**Prompt**: Please report, as a bare number, how many lines below include the string "does".

(Stored data)
[Start of section]
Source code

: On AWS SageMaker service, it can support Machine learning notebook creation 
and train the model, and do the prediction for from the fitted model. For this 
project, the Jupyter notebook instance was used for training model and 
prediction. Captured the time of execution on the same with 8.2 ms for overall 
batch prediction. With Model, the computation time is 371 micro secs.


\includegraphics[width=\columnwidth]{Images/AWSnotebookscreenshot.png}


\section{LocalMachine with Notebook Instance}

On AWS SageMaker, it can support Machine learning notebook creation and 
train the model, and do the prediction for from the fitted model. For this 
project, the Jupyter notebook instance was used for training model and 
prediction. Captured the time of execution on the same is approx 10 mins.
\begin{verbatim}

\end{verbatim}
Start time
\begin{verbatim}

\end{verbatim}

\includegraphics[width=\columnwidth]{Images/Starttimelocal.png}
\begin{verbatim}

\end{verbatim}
[End of section]
[Start of section]
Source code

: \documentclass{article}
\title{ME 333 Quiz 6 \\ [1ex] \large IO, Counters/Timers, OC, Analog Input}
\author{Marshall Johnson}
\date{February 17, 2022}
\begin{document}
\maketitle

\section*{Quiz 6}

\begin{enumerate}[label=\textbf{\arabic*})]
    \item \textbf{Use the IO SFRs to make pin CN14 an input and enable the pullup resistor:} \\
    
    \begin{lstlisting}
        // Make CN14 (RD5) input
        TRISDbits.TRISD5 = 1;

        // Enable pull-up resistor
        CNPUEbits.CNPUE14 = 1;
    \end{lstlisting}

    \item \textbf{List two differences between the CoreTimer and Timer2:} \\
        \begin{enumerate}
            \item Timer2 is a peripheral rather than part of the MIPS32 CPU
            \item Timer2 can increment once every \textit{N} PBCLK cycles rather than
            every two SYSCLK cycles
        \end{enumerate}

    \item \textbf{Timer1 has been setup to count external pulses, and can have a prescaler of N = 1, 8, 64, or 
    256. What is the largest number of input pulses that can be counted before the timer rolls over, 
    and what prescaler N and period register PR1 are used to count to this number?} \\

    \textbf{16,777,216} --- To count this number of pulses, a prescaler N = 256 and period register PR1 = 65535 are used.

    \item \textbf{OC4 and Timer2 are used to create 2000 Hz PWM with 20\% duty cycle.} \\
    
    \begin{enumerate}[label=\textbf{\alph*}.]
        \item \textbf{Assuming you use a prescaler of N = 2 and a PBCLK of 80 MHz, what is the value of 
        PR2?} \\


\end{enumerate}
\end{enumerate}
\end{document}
[End of section]
[Start of section]
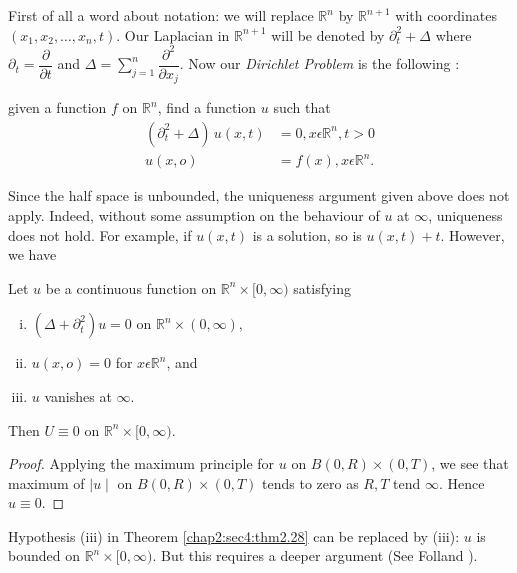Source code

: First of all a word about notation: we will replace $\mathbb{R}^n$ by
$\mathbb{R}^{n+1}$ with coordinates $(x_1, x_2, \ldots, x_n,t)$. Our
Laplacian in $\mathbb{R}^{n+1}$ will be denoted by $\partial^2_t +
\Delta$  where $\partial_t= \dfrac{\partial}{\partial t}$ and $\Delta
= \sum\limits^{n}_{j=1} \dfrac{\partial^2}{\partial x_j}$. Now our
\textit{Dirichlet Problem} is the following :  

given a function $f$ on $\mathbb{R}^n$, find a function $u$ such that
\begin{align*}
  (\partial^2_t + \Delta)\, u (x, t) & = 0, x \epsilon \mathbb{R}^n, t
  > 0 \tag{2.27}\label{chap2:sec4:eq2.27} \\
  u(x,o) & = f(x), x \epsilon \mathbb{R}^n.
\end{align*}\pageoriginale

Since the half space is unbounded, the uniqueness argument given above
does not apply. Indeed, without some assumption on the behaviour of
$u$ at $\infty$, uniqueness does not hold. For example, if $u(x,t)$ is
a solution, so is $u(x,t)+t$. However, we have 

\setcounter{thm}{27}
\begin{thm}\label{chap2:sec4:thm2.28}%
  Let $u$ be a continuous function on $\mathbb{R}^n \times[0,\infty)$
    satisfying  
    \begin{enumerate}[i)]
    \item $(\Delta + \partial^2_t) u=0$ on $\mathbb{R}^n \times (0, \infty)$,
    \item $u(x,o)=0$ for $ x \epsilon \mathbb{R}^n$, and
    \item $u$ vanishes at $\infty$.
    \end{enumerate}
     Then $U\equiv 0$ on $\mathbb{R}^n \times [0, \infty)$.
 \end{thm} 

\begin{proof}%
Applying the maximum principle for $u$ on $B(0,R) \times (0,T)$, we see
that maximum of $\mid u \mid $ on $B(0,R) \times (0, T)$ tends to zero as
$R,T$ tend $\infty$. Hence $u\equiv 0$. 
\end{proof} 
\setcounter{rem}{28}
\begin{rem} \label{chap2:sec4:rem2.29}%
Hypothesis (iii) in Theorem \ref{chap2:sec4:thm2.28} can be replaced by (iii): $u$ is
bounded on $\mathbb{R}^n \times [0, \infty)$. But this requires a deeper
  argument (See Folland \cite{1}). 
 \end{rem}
[End of section]
**Exercise output**: 2